Zengen’s novel molecules were developed from more than 25 years of original research in the US, Europe and Asia on peptide molecules derived from alpha-Melanocyte-Stimulating Hormone (a-MSH). James Lipton, Ph.D., Zengen’s chief scientific officer, chairman of the scientific advisory board and director, and his collaborators first demonstrated that a-MSH possesses anti-inflammatory properties and uncovered the specific activity of the carboxy-terminal tripeptide region (C-terminal peptide) of the a-MSH peptide. These discoveries led to the development of Zengen’s proprietary peptide molecules, including CZEN 002, a synthetic octapeptide. Zengen is currently conducting phase I/II clinical trials with CZEN 002 in vaginitis.
About Celiac Disease
According to the National Institute of Diabetes and Digestive and Kidney Diseases (NIDDK) of the National Institutes of Health (NIH), celiac disease (CD), also known as gluten intolerance, celiac sprue or gluten sensitive enteropathy, affects an estimated one in 250 Americans. Celiac disease is a condition in which there is a chronic reaction to proteins called glutens which causes destruction of the villi in the small intestine, with resulting malabsorption of nutrients. A genetic disease, it may appear at any time in the life of a person with a hereditary predisposition.

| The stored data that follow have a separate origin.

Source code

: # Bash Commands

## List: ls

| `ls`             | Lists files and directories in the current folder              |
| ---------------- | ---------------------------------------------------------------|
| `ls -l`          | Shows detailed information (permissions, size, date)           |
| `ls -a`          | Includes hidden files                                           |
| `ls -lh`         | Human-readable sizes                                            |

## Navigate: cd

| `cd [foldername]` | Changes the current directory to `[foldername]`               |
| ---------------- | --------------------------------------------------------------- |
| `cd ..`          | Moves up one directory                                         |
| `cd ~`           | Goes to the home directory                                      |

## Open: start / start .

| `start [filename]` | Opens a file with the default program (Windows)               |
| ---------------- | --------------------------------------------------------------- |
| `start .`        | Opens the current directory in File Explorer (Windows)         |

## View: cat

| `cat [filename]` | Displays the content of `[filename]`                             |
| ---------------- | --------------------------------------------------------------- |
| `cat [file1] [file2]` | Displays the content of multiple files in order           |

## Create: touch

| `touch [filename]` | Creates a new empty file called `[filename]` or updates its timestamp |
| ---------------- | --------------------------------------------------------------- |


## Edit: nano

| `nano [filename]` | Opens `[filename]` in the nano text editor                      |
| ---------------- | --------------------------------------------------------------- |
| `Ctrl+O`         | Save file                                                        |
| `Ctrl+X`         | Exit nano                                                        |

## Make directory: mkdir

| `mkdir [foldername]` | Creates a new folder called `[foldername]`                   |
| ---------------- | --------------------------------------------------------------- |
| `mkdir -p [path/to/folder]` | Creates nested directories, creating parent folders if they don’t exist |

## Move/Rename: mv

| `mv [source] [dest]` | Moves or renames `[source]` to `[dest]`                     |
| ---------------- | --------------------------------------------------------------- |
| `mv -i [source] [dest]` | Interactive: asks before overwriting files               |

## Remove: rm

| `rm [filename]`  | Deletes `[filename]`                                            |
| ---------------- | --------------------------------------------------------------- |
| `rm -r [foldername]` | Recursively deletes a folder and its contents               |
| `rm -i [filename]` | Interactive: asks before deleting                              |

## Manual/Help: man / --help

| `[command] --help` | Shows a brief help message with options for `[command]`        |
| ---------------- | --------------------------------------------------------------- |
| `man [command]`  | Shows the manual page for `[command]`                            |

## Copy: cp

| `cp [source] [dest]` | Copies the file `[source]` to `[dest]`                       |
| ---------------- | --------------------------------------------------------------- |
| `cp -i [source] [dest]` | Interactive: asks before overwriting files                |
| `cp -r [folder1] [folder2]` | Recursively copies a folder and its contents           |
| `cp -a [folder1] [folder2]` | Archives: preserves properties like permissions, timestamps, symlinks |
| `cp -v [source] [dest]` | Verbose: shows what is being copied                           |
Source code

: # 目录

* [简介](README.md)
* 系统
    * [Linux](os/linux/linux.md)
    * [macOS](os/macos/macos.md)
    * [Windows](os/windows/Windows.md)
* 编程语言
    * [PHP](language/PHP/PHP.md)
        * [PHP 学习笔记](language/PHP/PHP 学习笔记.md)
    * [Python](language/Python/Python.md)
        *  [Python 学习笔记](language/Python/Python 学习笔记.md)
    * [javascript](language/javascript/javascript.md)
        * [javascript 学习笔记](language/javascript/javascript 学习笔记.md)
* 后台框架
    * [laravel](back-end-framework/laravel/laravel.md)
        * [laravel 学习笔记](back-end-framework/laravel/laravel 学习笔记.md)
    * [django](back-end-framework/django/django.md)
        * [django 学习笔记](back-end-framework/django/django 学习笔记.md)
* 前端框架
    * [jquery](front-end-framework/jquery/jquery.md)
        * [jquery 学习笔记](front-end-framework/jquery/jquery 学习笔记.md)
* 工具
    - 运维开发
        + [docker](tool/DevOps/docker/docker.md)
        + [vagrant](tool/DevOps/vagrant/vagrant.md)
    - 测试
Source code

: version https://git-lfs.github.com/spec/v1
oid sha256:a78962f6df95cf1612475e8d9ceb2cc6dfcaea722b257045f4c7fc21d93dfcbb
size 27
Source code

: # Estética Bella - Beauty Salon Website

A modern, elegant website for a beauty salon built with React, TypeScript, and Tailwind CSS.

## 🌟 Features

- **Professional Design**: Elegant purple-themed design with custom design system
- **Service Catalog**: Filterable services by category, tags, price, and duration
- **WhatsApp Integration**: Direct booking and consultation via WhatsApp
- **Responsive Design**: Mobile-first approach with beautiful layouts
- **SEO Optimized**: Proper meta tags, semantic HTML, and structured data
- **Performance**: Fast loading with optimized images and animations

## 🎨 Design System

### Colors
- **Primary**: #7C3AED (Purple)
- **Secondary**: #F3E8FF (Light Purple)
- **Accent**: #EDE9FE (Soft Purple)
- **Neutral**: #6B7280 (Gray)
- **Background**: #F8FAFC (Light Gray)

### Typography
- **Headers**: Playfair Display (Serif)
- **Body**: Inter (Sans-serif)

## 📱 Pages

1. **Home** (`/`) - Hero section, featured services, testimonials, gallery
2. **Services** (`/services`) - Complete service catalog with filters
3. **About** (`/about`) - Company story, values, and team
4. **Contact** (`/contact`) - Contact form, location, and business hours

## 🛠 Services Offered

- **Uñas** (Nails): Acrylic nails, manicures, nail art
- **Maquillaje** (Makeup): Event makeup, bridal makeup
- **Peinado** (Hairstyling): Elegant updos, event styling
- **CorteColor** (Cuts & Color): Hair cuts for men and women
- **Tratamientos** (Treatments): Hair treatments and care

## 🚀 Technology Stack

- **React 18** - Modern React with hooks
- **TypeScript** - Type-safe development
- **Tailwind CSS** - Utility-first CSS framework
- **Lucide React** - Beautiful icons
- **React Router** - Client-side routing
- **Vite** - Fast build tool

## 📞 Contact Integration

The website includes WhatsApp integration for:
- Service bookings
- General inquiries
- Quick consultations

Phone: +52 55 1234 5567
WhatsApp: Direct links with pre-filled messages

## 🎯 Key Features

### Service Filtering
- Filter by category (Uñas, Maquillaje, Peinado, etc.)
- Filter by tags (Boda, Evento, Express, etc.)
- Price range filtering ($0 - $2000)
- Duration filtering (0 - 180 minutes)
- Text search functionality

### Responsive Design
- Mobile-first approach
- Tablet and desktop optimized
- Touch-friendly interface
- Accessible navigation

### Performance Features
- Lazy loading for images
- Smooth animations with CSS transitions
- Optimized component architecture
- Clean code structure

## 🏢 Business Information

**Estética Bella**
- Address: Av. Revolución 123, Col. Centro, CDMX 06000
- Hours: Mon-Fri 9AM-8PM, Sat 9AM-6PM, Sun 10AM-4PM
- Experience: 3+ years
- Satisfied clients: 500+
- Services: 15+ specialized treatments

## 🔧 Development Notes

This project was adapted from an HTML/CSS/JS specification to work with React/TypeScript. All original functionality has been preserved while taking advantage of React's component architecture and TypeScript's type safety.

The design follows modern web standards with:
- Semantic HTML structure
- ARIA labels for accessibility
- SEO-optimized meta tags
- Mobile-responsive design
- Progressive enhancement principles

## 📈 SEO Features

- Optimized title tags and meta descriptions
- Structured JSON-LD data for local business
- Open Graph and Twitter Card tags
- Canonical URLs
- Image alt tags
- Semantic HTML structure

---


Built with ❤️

Celiac disease is often misdiagnosed, symptoms are varied and there is no current medical treatment or cure. Patients who suffer from celiac disease currently have only one alternative ?Eadherence to a lifetime, gluten-free diet. If left untreated, celiac disease can lead to malabsorption, which, in turn, can lead to malnutrition. Celiac disease is especially serious in children and adolescents, who need adequate nutrition to develop properly. Further, people with celiac disease who don’t maintain a strict, gluten-free diet have a greater chance of developing one of several forms of cancer, particularly intestinal lymphoma. Other long-term complications include anemia, diabetes mellitus, hypothyroidism, osteoporosis, seizures and peripheral neuropathy.
About Zengen, Inc
Zengen, Inc. is a biopharmaceutical company focused on discovering, developing and commercializing innovative products to treat and prevent infection and inflammation through application of its proprietary peptide technologies. Zengen’s novel molecules offer broad-based anti-infective and anti-inflammatory solutions for multiple diseases and disorders, ranging from yeast infection to transplantation, and have the potential to significantly alter the way these diseases are treated. For more information about Zengen, please visit www.zengen.com.
Zengen, Inc. Forward-Looking Statement Disclaimer
This announcement may contain, in addition to historical information, certain forward-looking statements that involve risks and uncertainties. Such statements reflect management’s current views and are based on certain assumptions. Actual results could differ materially from those currently anticipated as a result of a number of factors. The company is developing several products for potential future marketing. There can be no assurance that such development efforts will succeed, that such products will receive required regulatory clearance or that, even if such regulatory clearance were received, such products would ultimately achieve commercial success.